Local, state and federal authorities said they could not confirm the reports. But a law enforcement official who requested anonymity because another agency was in charge of the probe said authorities were no longer searching for Davidson.

Arapahoe County undersheriff Mark Campbell said deputies rushed to a home in a subdivision in Bennett, about 35 miles east of Denver, after receiving reports of shots fired.

Deputies found a man, who appeared to be the gunman, on the driver’s side of an SUV in the driveway, and a woman dead on the passenger side.

A girl who was about 3 was found dead in the back of the car, Campbell said. A 7- or 8-month-old boy was found in a car seat uninjured.

Campbell said a teenage girl who was shot in the neck ran to a neighbor’s house for help and has been hospitalized.

Both the man and the woman had been shot, but it wasn’t immediately clear how the young girl died.

It also wasn’t clear if the victims were related.

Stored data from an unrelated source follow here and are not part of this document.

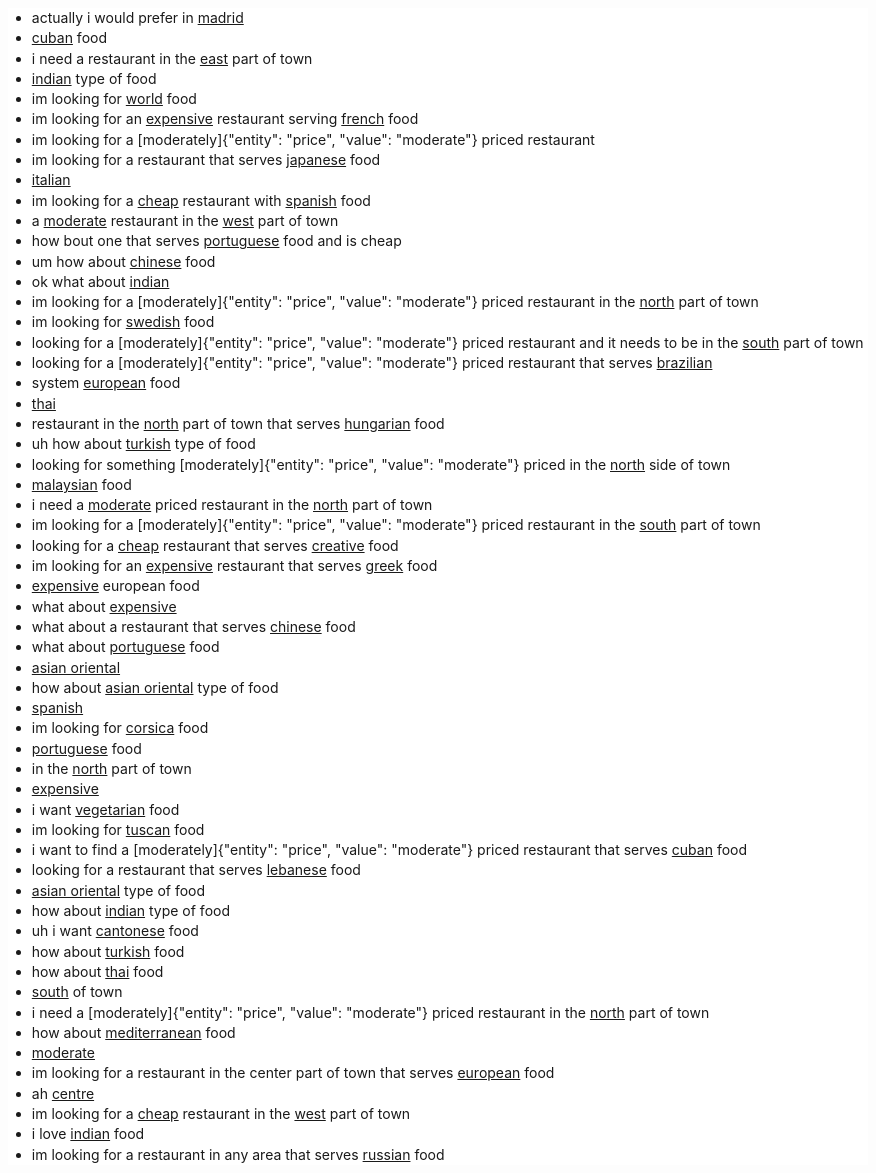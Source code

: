 - actually i would prefer in [madrid](location)
- [cuban](cuisine) food
- i need a restaurant in the [east](location) part of town
- [indian](cuisine) type of food
- im looking for [world](cuisine) food
- im looking for an [expensive](price) restaurant serving [french](cuisine) food
- im looking for a [moderately]{"entity": "price", "value": "moderate"} priced restaurant
- im looking for a restaurant that serves [japanese](cuisine) food
- [italian](cuisine)
- im looking for a [cheap](price) restaurant with [spanish](cuisine) food
- a [moderate](price) restaurant in the [west](location) part of town
- how bout one that serves [portuguese](cuisine) food and is cheap
- um how about [chinese](cuisine) food
- ok what about [indian](cuisine)
- im looking for a [moderately]{"entity": "price", "value": "moderate"} priced restaurant in the [north](location) part of town
- im looking for [swedish](cuisine) food
- looking for a [moderately]{"entity": "price", "value": "moderate"} priced restaurant and it needs to be in the [south](location) part of town
- looking for a [moderately]{"entity": "price", "value": "moderate"} priced restaurant that serves [brazilian](cuisine)
- system [european](cuisine) food
- [thai](cuisine)
- restaurant in the [north](location) part of town that serves [hungarian](cuisine) food
- uh how about [turkish](cuisine) type of food
- looking for something [moderately]{"entity": "price", "value": "moderate"} priced in the [north](location) side of town
- [malaysian](cuisine) food
- i need a [moderate](price) priced restaurant in the [north](location) part of town
- im looking for a [moderately]{"entity": "price", "value": "moderate"} priced restaurant in the [south](location) part of town
- looking for a [cheap](price) restaurant that serves [creative](cuisine) food
- im looking for an [expensive](price) restaurant that serves [greek](cuisine) food
- [expensive](price) european food
- what about [expensive](price)
- what about a restaurant that serves [chinese](cuisine) food
- what about [portuguese](cuisine) food
- [asian oriental](cuisine)
- how about [asian oriental](cuisine) type of food
- [spanish](cuisine)
- im looking for [corsica](cuisine) food
- [portuguese](cuisine) food
- in the [north](location) part of town
- [expensive](price)
- i want [vegetarian](cuisine) food
- im looking for [tuscan](cuisine) food
- i want to find a [moderately]{"entity": "price", "value": "moderate"} priced restaurant that serves [cuban](cuisine) food
- looking for a restaurant that serves [lebanese](cuisine) food
- [asian oriental](cuisine) type of food
- how about [indian](cuisine) type of food
- uh i want [cantonese](cuisine) food
- how about [turkish](cuisine) food
- how about [thai](cuisine) food
- [south](location) of town
- i need a [moderately]{"entity": "price", "value": "moderate"} priced restaurant in the [north](location) part of town
- how about [mediterranean](cuisine) food
- [moderate](price)
- im looking for a restaurant in the center part of town that serves [european](cuisine) food
- ah [centre](location)
- im looking for a [cheap](price) restaurant in the [west](location) part of town
- i love [indian](cuisine) food
- im looking for a restaurant in any area that serves [russian](cuisine) food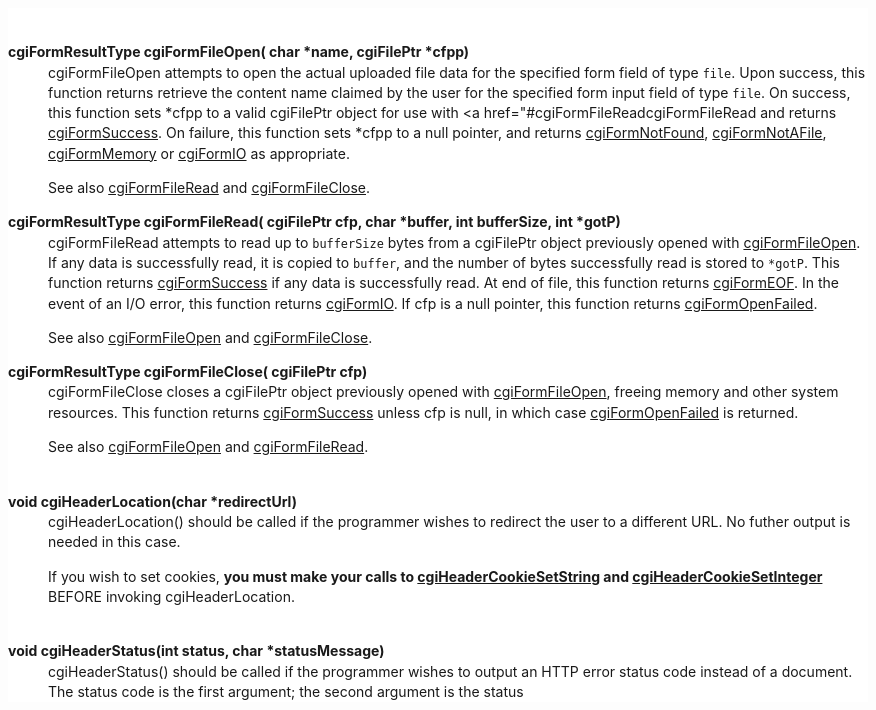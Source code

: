 <br><dt><strong><a name="cgiFormFileOpen">cgiFormResultType cgiFormFileOpen(
  char *name, cgiFilePtr *cfpp)</a>
</strong><br><dd>cgiFormFileOpen attempts to open the actual uploaded file data for
  the specified form field of type <code>file</code>. Upon success,
  this function returns retrieve the content name claimed by the
  user for the specified form input field of type <code>file</code>. 
  On success, this function sets *cfpp to a valid cgiFilePtr
  object for use with <a href="#cgiFormFileRead</a>cgiFormFileRead</a>
  and returns <a href="#cgiFormSuccess">cgiFormSuccess</a>.
  On failure, this function sets *cfpp to a null pointer, and
  returns <a href="#cgiFormNotFound">cgiFormNotFound</a>,
  <a href="#cgiFormNotAFile">cgiFormNotAFile</a>,
  <a href="#cgiFormMemory">cgiFormMemory</a> or
  <a href="#cgiFormIO">cgiFormIO</a> as appropriate.
<p>
  See also <a href="#cgiFormFileRead">cgiFormFileRead</a> 
and <a href="#cgiFormFileClose">cgiFormFileClose</a>.
<br><dt><strong><a name="cgiFormFileRead">cgiFormResultType cgiFormFileRead(
  cgiFilePtr cfp, char *buffer, int bufferSize, int *gotP)</a>
</strong><br><dd>cgiFormFileRead attempts to read up to <code>bufferSize</code>
  bytes from a cgiFilePtr object previously opened with
  <a href="#cgiFormFileOpen">cgiFormFileOpen</a>. If any data
  is successfully read, it is copied to <code>buffer</code>, 
  and the number of bytes successfully read is stored 
  to <code>*gotP</code>. This function returns 
  <a href="#cgiFormSuccess">cgiFormSuccess</a> if any data
  is successfully read. At end of file, this function
  returns <a href="#cgiFormEOF">cgiFormEOF</a>. In the event
  of an I/O error, this function returns 
  <a href="#cgiFormIO">cgiFormIO</a>. If cfp is a null pointer,
  this function returns <a href="#cgiFormOpenFailed">cgiFormOpenFailed</a>.
  <p>
  See also <a href="#cgiFormFileOpen">cgiFormFileOpen</a> 
and <a href="#cgiFormFileClose">cgiFormFileClose</a>.
<br><dt><strong><a name="cgiFormFileClose">cgiFormResultType cgiFormFileClose(
  cgiFilePtr cfp)</a>
</strong><br><dd>cgiFormFileClose closes a cgiFilePtr object previously opened
  with <a href="#cgiFormFileOpen">cgiFormFileOpen</a>, freeing
  memory and other system resources. This
  function returns <a href="#cgiFormSuccess">cgiFormSuccess</a>
  unless cfp is null, in which case 
  <a href="#cgiFormOpenFailed">cgiFormOpenFailed</a> is returned.
<p>
  See also <a href="#cgiFormFileOpen">cgiFormFileOpen</a> 
and <a href="#cgiFormFileRead">cgiFormFileRead</a>.
<br><br><dt><strong><a name="cgiHeaderLocation">
void cgiHeaderLocation(char *redirectUrl)</a>
</strong><br><dd>
cgiHeaderLocation() should be called if the programmer wishes to
redirect the user to a different URL. No futher output
is needed in this case.
<p>
If you wish to set cookies,
<strong>you must make your calls to 
<a href="#cgiHeaderCookieSetString">cgiHeaderCookieSetString</a>
and 
<a href="#cgiHeaderCookieSetInteger">cgiHeaderCookieSetInteger</a>
</strong> BEFORE invoking cgiHeaderLocation. 
<br><br><dt><strong><a name="cgiHeaderStatus">
void cgiHeaderStatus(int status, char *statusMessage)</a>
</strong><br><dd>
cgiHeaderStatus() should be called if the programmer wishes to
output an HTTP error status code instead of a document. The status
code is the first argument; the second argument is the status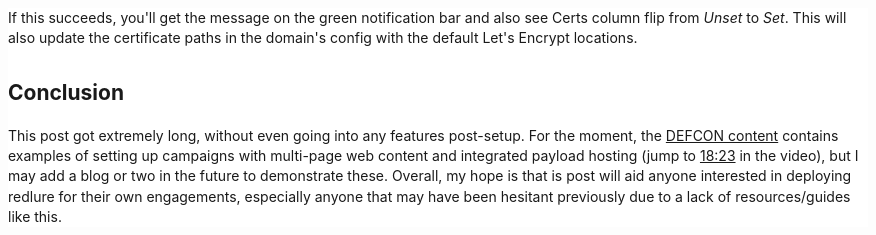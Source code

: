 If this succeeds, you'll get the message on the green notification bar and also see Certs column flip from *Unset* to *Set*. This will also update the certificate paths in the domain's config with the default Let's Encrypt locations.

## Conclusion
This post got extremely long, without even going into any features post-setup. For the moment, the [DEFCON content](https://youtu.be/ZtCMnKHZJUM) contains examples of setting up campaigns with multi-page web content and integrated payload hosting (jump to [18:23](https://youtu.be/ZtCMnKHZJUM?t=1103) in the video), but I may add a blog or two in the future to demonstrate these. Overall, my hope is that is post will aid anyone interested in deploying redlure for their own engagements, especially anyone that may have been hesitant previously due to a lack of resources/guides like this.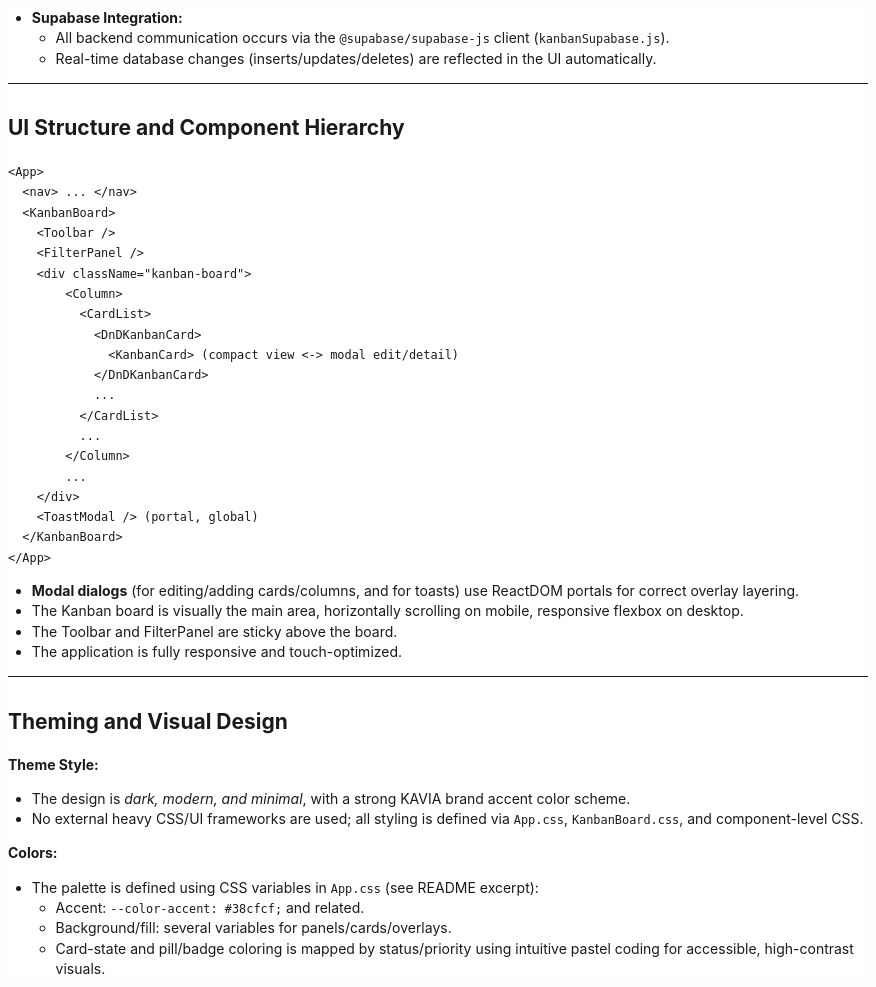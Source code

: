 - **Supabase Integration:**
  - All backend communication occurs via the `@supabase/supabase-js` client (`kanbanSupabase.js`).
  - Real-time database changes (inserts/updates/deletes) are reflected in the UI automatically.

---

## UI Structure and Component Hierarchy

```
<App>
  <nav> ... </nav>
  <KanbanBoard>
    <Toolbar />
    <FilterPanel />
    <div className="kanban-board">
        <Column>
          <CardList>
            <DnDKanbanCard>
              <KanbanCard> (compact view <-> modal edit/detail)
            </DnDKanbanCard>
            ...
          </CardList>
          ...
        </Column>
        ...
    </div>
    <ToastModal /> (portal, global)
  </KanbanBoard>
</App>
```
- **Modal dialogs** (for editing/adding cards/columns, and for toasts) use ReactDOM portals for correct overlay layering.
- The Kanban board is visually the main area, horizontally scrolling on mobile, responsive flexbox on desktop.
- The Toolbar and FilterPanel are sticky above the board.
- The application is fully responsive and touch-optimized.

---

## Theming and Visual Design

**Theme Style:**
- The design is _dark, modern, and minimal_, with a strong KAVIA brand accent color scheme.
- No external heavy CSS/UI frameworks are used; all styling is defined via `App.css`, `KanbanBoard.css`, and component-level CSS.

**Colors:**
- The palette is defined using CSS variables in `App.css` (see README excerpt):
  - Accent: `--color-accent: #38cfcf;` and related.
  - Background/fill: several variables for panels/cards/overlays.
  - Card-state and pill/badge coloring is mapped by status/priority using intuitive pastel coding for accessible, high-contrast visuals.
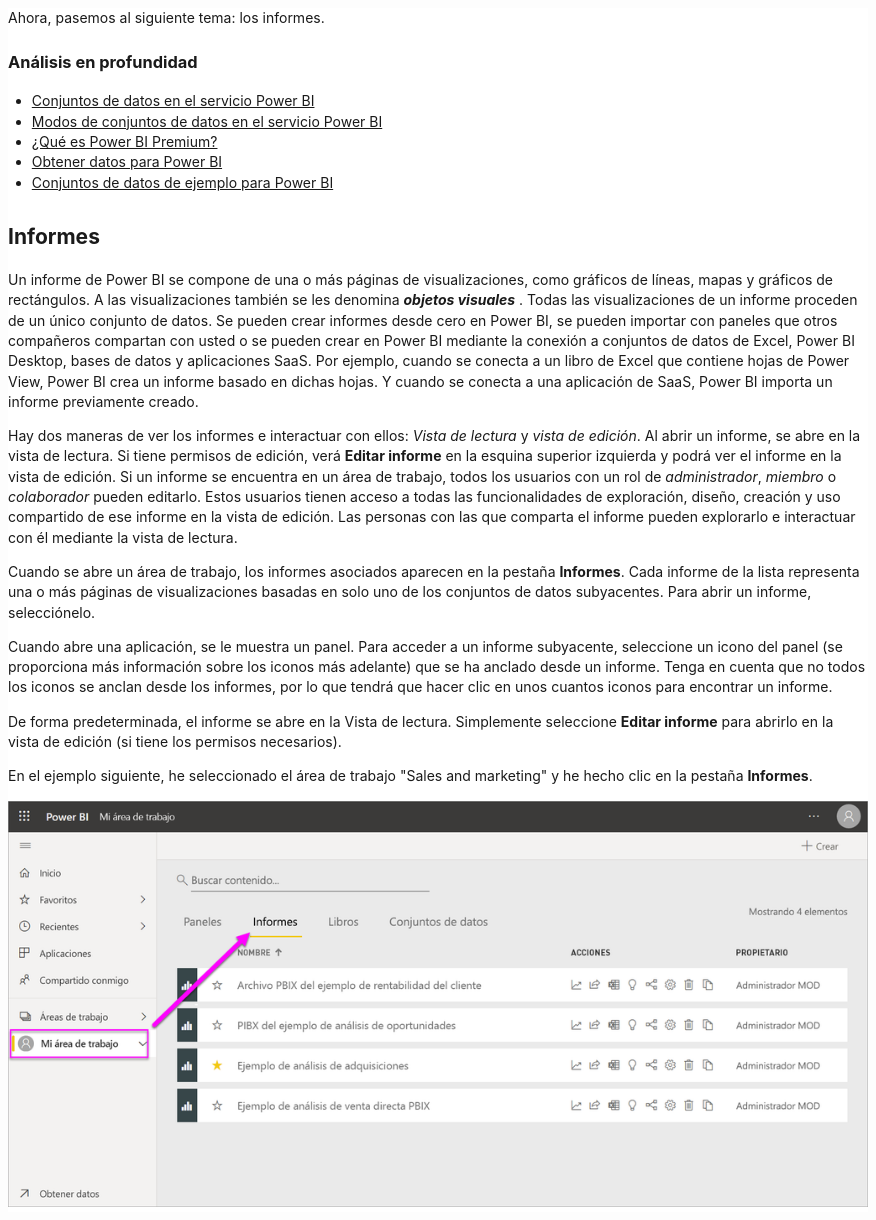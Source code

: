 Ahora, pasemos al siguiente tema: los informes.

### <a name="dig-deeper"></a>Análisis en profundidad
* [Conjuntos de datos en el servicio Power BI](service-datasets-understand.md)
* [Modos de conjuntos de datos en el servicio Power BI](service-dataset-modes-understand.md)
* [¿Qué es Power BI Premium?](service-premium-what-is.md)
* [Obtener datos para Power BI](service-get-data.md)
* [Conjuntos de datos de ejemplo para Power BI](sample-datasets.md)

## <a name="reports"></a>Informes
Un informe de Power BI se compone de una o más páginas de visualizaciones, como gráficos de líneas, mapas y gráficos de rectángulos. A las visualizaciones también se les denomina **_objetos visuales_** . Todas las visualizaciones de un informe proceden de un único conjunto de datos. Se pueden crear informes desde cero en Power BI, se pueden importar con paneles que otros compañeros compartan con usted o se pueden crear en Power BI mediante la conexión a conjuntos de datos de Excel, Power BI Desktop, bases de datos y aplicaciones SaaS.  Por ejemplo, cuando se conecta a un libro de Excel que contiene hojas de Power View, Power BI crea un informe basado en dichas hojas. Y cuando se conecta a una aplicación de SaaS, Power BI importa un informe previamente creado.

Hay dos maneras de ver los informes e interactuar con ellos: *Vista de lectura* y *vista de edición*. Al abrir un informe, se abre en la vista de lectura. Si tiene permisos de edición, verá **Editar informe** en la esquina superior izquierda y podrá ver el informe en la vista de edición.  Si un informe se encuentra en un área de trabajo, todos los usuarios con un rol de *administrador*, *miembro* o *colaborador* pueden editarlo. Estos usuarios tienen acceso a todas las funcionalidades de exploración, diseño, creación y uso compartido de ese informe en la vista de edición. Las personas con las que comparta el informe pueden explorarlo e interactuar con él mediante la vista de lectura.   

Cuando se abre un área de trabajo, los informes asociados aparecen en la pestaña **Informes**. Cada informe de la lista representa una o más páginas de visualizaciones basadas en solo uno de los conjuntos de datos subyacentes. Para abrir un informe, selecciónelo.

Cuando abre una aplicación, se le muestra un panel.  Para acceder a un informe subyacente, seleccione un icono del panel (se proporciona más información sobre los iconos más adelante) que se ha anclado desde un informe. Tenga en cuenta que no todos los iconos se anclan desde los informes, por lo que tendrá que hacer clic en unos cuantos iconos para encontrar un informe.

De forma predeterminada, el informe se abre en la Vista de lectura.  Simplemente seleccione **Editar informe** para abrirlo en la vista de edición (si tiene los permisos necesarios).

En el ejemplo siguiente, he seleccionado el área de trabajo "Sales and marketing" y he hecho clic en la pestaña **Informes**.

![Informes seleccionados](media/service-basic-concepts/power-bi-reports.png)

Campbell said they didn’t live at the home, which sits on a 35-acre horse property in unincorporated Arapahoe County.

Davidson walked away from a federal prison camp in Florence on Sunday and was last seen in Lakewood, a Denver suburb.

He was sentenced April 28 to 21 months in prison and ordered to pay $714,139 in restitution to the IRS after pleading guilty to falsifying header information to send spam e-mail, tax evasion and criminal forfeiture.

Prosecutors said that from 2002 to 2005, Davidson’s business, Power Promoters, and his subcontractors would spam people’s inboxes with e-mails promoting items like watches and perfume.